Check each line of the entries below for the string "https"; copy every line where it appears.

──────── WORKING DATA ────────

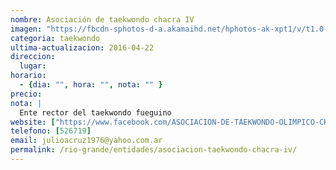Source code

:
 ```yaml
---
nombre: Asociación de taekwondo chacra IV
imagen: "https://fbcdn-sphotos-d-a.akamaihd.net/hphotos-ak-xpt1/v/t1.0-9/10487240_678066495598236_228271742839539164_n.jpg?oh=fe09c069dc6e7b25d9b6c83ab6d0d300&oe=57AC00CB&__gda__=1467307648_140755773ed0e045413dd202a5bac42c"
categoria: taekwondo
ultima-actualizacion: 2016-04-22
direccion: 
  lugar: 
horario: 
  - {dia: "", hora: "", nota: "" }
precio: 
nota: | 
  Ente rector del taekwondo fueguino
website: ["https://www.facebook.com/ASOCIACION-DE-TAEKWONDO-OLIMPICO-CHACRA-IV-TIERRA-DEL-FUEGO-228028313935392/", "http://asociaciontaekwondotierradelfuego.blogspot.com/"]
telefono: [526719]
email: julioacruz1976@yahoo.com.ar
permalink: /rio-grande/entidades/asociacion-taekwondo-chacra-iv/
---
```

────────

## ANSWER AREA
imagen: "https://fbcdn-sphotos-d-a.akamaihd.net/hphotos-ak-xpt1/v/t1.0-9/10487240_678066495598236_228271742839539164_n.jpg?oh=fe09c069dc6e7b25d9b6c83ab6d0d300&oe=57AC00CB&__gda__=1467307648_140755773ed0e045413dd202a5bac42c"
website: ["https://www.facebook.com/ASOCIACION-DE-TAEKWONDO-OLIMPICO-CHACRA-IV-TIERRA-DEL-FUEGO-228028313935392/", "http://asociaciontaekwondotierradelfuego.blogspot.com/"]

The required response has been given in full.